M. [F] renvoie à la nécessité de séances quotidiennes multiples et le tribunal a retenu un asthme sévère nécessitant l'utilisation quotidienne d'un masque à usage unique « comme pour les cas de mucoviscidoses ou de dilatation des bronches ». Cependant, les seules indications thérapeutiques ou diagnostiques ouvrant droit à la prise en charge, précisées par l'avis du 10 janvier 2007 au titre de l'inscription sur la liste concernent strictement la mucoviscidose ou dilatation des bronches, indications non établies au cas d'espèce, étant précisé que M. [F] ne justifie pas, ni même n'articule, d'un différend d'ordre médical en la matière.
Dans ces conditions, la base de remboursement par patient pour une durée de traitement de 4 semaines est de 23,89 € (10 ,96 +12,93 ) et non de 425,10 € facturés par la pharmacie à la caisse.
Il sera donc fait droit, par voie d'infirmation du jugement, à la demande de la caisse au titre de l'indu, tant dans son principe que dans son montant résultant du détail des sommes figurant à sa pièce n°5, peu important en la matière la bonne foi avancée par M. [F], l'origine du contrôle opéré par la caisse, à l'encontre de laquelle ne peut être opposé le manque de réactivité et le silence dès lors que la facturation par le praticien s'exerce dans le cadre d'un régime déclaratif soumis à la possibilité de contrôle a postériori de la caisse.
La pharmacie ne saurait prospérer en sa demande d'échéancier de paiement, dont les modalités ne sont d'ailleurs pas précisées, dès lors qu'une telle demande n'a pas été préalablement soumise par celle-ci à la commission de recours amiable.

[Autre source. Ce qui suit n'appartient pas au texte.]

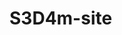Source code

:# S3D4m-site
<meta name="google-site-verification" content="5FFhsO9v3a5fPKU9Bg6yAKlSfLNvT6USzKc9kU5wXXE" />
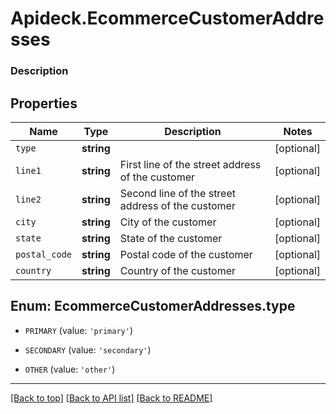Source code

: # Apideck.EcommerceCustomerAddresses

### Description

## Properties
Name | Type | Description | Notes
------------ | ------------- | ------------- | -------------
`type` | **string** |  | [optional] 
`line1` | **string** | First line of the street address of the customer | [optional] 
`line2` | **string** | Second line of the street address of the customer | [optional] 
`city` | **string** | City of the customer | [optional] 
`state` | **string** | State of the customer | [optional] 
`postal_code` | **string** | Postal code of the customer | [optional] 
`country` | **string** | Country of the customer | [optional] 





<a name="TYPE"></a>
## Enum: EcommerceCustomerAddresses.type


* `PRIMARY` (value: `'primary'`)

* `SECONDARY` (value: `'secondary'`)

* `OTHER` (value: `'other'`)




---

[[Back to top]](#) [[Back to API list]](../../../../README.md#documentation-for-api-endpoints) [[Back to README]](../../../../README.md)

M. [F], représentant la Pharmacie du [5] sera condamné à payer à la caisse une somme de 800 euros au titre de l'article 700 du code de procédure civile.
PAR CES MOTIFS
LA COUR,
INFIRME le jugement déféré en ce qu'il a dit que la facturation journalière des « masques pédiatriques » est justifiée et en ce qu'il a limité le montant de l'indu à la somme de 10.245,71 € ;
ET STATUANT à nouveau des chefs infirmés ;
CONDAMNE M. [F], représentant la Pharmacie du [5], à rembourser à la CPAM du Val de Marne la somme de 15.314,27 € au titre de l'indu de facturation ;
DÉBOUTE M. [F] de ses demandes ;
CONDAMNE M. [F], représentant la Pharmacie du [5] à payer à la CPAM du Val de Marne la somme de 800 euros au titre de l'article 700 du code de procédure civile ;
CONDAMNE M. [F], représentant la Pharmacie du [5], aux dépens d'appel.